Even the toughest warhorses can be whipped, however, and this is where Vettel really shines: as soon as the machinery has allowed him, he's sparked off four back-to-back victories, making it four Sundays in a row where he's stabbed the air with that finger, leaped atop that podium. He's in charge now, and has the lead going into the three final races.
And so it is that these warriors have taken a sloppy season -- a season drivers and teams haven't enjoyed, a topsy-turvy whirl -- and risen above it to give us a gladiatorial climax.

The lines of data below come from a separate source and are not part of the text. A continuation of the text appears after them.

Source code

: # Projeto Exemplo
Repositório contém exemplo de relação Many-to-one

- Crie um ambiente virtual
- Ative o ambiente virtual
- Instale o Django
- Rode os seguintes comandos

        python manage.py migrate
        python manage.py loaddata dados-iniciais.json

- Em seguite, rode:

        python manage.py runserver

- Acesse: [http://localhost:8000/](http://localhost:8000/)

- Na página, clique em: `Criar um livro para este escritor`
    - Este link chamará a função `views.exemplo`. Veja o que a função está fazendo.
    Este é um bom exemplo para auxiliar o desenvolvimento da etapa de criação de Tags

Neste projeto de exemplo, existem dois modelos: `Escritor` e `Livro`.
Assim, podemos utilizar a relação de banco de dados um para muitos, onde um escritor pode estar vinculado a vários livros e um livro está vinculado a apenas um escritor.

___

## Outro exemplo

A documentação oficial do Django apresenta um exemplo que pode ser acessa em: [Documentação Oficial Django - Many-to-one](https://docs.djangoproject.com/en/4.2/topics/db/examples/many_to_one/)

With three races to go and 75 points in the offing, the title can yet go either way, even if Red Bull has the Constructor's Championship all sewn up. One one hand is Alonso, gloriously stamping his supremacy on the sport even with a weak car. On the other is Vettel, who betrays nary a chink once his armour is good enough.
Alonso gave the audiences someone to root for
Photographs: Buddh International Circuit
Sunday at the Indian Grand Prix saw both men on the top of their respective games, Vettel leading every lap yet again (for the third race running, a show of dominance matching an old Ayrton Senna record) and Alonso duelling through the field, tossing hapless McLarens aside in his wake as he conquered Mark Webber's Red Bull but had to settle for second to Sebastian. On a track made for overtaking that offered very little of it this weekend, Alonso gave the audiences someone to root for.
The 'problem' with the wonderfully designed Indian track this year was its extraordinary kindness to the tyres. As said, this year has been all about degrading rubber and tyres "falling off a cliff."
Conversely the Indian circuit offered rubber little resistance and allowed drivers to take on a one-stop strategy.
Those anticipating Sunday afternoon surprises were left disappointed; this was a circuit where a sliver of straight-line speed appeared enough to stay ahead: Felipe Massa's seventh gear burst, for example, was enough to keep a rampaging Kimi Raikkonen at bay.
The McLarens had a dreary day in the field, both of them outclassed by Fernando's Ferrari and unable to catch Webber's Red Bull. A bit like those in the half-full seats at the Buddh International Circuit.
The logistics were spot on, the track was perfect but it was admittedly hard not to stifle a yawn. No wonder everyone cheered for Alonso.